Chapitre II
Le réveil sonna. Aussitôt, Éléonore se boucha les oreilles.
Que m'arrive-t-il? C'est le deuxième rêve que je fais.
Elle se releva sur son lit tout en se massant les tempes pour apaiser sa migraine. Elle se leva doucement et chancela. Elle se rattrapa sur le dossier de sa chaise de bureau au dernier moment, sy assit et ferma les yeux.
Je n'ai jamais eu une telle migraine...
Elle se changea et descendit dans la cuisine. Contrairement à hier, son ventre grondait. De plus, elle avait des courbaturesq qui lui faisaient mal, surtout aux jambes.
À croire que c'est moi qui ai couru après le sanglier.
L'adolescente soupira et prit un bol de céréales. Son frère arriva.
Je refuse qu'il m'adresse la parole !
Elle mangea rapidement pour ne pas rester dans la même pièce que lui et pendant tout le trajet pour aller au collège, elle ne le regarda pas et fit en sorte d’avoir un minimum de distance avec lui. Il ne sembla pas s'en apercevoir.
En entrant dans la cour, elle remarqua Florian entouré de ses pires ennemies. Elles discutaient avec lui, éclataient de rire. Elle se rangea et attendit la sonnerie. Laura s’approcha d’elle :
- Alors, Élé ? Ca va ? Martin nous a dit qu’il y a eu du grabuge, hier avec tes parents...
L’adolescente sentit son souffle se bloquer.
Il me met dans des situations difficiles et en plus, il en parle à Laura ?Il aura affaire à moi.
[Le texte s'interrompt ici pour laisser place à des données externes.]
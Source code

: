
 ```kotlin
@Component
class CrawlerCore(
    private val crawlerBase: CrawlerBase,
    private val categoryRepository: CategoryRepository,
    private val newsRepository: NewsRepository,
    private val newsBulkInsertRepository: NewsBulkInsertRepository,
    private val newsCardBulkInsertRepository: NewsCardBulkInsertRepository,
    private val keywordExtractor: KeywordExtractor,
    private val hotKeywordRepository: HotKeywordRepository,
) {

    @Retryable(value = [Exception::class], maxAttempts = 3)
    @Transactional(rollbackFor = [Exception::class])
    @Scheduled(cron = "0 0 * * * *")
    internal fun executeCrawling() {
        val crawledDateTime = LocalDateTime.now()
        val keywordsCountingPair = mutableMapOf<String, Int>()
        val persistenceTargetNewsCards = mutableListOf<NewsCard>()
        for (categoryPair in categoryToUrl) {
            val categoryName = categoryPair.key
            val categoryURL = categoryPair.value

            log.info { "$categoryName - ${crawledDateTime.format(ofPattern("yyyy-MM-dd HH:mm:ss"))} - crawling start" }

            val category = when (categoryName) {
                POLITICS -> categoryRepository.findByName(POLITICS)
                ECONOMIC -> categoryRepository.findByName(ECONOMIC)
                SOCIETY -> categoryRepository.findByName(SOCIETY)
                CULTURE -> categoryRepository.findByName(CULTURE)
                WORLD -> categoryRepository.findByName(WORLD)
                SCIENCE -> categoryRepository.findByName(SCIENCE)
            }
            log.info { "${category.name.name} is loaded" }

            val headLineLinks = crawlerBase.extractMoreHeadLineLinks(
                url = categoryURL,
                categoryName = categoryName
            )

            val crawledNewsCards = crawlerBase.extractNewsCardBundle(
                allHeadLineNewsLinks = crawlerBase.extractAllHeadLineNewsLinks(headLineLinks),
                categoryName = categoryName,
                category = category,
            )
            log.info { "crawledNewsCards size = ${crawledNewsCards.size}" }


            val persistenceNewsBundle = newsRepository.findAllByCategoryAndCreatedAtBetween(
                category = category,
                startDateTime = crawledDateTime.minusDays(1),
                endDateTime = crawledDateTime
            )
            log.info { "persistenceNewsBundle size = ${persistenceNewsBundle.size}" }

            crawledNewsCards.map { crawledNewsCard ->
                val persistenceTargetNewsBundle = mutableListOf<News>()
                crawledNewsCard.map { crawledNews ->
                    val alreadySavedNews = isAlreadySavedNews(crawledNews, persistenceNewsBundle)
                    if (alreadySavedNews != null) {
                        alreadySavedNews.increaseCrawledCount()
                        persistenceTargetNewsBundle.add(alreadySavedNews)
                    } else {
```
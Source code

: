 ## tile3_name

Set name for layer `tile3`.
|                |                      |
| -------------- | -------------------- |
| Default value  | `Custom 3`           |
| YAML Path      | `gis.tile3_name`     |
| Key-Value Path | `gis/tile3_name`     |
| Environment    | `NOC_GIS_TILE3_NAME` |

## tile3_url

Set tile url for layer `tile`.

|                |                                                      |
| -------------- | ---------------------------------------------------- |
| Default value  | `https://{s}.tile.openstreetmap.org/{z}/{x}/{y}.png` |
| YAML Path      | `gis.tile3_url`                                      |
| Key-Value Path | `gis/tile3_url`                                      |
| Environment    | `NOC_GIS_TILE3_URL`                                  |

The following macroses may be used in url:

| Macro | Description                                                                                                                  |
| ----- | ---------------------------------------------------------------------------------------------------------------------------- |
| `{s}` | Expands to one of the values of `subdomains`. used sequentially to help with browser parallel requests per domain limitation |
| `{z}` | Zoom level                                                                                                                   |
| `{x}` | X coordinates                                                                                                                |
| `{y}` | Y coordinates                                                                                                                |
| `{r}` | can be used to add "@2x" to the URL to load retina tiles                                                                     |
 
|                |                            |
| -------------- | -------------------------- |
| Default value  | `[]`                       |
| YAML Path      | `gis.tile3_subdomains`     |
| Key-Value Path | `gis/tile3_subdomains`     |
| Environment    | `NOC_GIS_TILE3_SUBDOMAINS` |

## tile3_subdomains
- Laisse-moi tranquille. Je n’ai rien demandé !
- Mais oui...
- Laisse-moi tranquille, j’ai dit !
- Non, répliqua sa pire ennemie. Pas tant que tu n'auras pas compris.
Compris quoi?
L’adolescente sentit tous ses muscles se tendrent brusquement. Une boule se forma dans son ventre. Soudain, elle eut l’impression que tous ses sens s’amplifiaient. Les bruits, les conversations, les odeurs, les sensations, les couleurs. Il y avait tout à coup trop de tout, elle avait l'impression d'être agressé.
Qu’est-ce qui m’arrive ?
Elle prit une inspiration douloureuse pour se calmer.
- Laura, laisse-la tranquille. Elle n’a rien fait de mal.
Cette voix lui était familière, sans qu'elle parvienne à deviner l'identité de la personne.
- Pfff. C’est une fille égoîste. Je ne vois pas ce que tu lui trouves. Tu es le seul d’ailleurs. Elle n’a pas d’amis.
- Et alors ?
Éléonore releva lentement les yeux. Florian se tenait devant Laura. Ils se regardaient dans les yeux, comme s'ils se défiaient. Sa pire ennemie reprit :
- D’accord, tu as gagné.
Elle s’éloigna. L’adolescent se tourna vers Éléonore.
- Ça va ?
Elle se massa les tempes avant de se rendre compte qu’il attendait une réponse.
- Ça devrait aller...
Florian sourit.
- Si jamais elle t’embête à nouveau...
- Non, c’est gentil mais ca va juste m’attirer plus de problèmes.
- Comment ça ?
Il s’assit à côté d’elle sur le banc.
- Eh bien..., commença Éléonore. Si elle devient jalouse, elle trouvera un moyen ou un autre de se venger sans que tu ne remarques rien.
- Elle est si..., il s'interrompit pour chercher le bon mot.
- Embêtante, lâcha l’adolescente. Et encore.
- Pot de colle, continua Florian. Et... égoîste.
- Vaniteuse, ajouta-t-elle.
Ils se sourirent. Jamais encore, Éléonore n’avait été aussi complice avec quelqu’un.
Je me sens... moi-même avec lui ? C’est ça, être amoureux ?
Pourtant, elle avait l'intuition que c'était dû à autre raison. Instinctivement, elle le sentait.
Avant qu’elle ait pu se questionner, la sonnerie retentit. Elle grimaça puis remarqua que Florian aussi. Ils se regardèrent, étonnés d’avoir la même réaction. L'instant d'après, il fronçait les sourcils soudain méfiant. Il se leva en souriant puis se rangea. Éléonore vit du coin de l’œil l’expression du visage de Laura. La jalousie.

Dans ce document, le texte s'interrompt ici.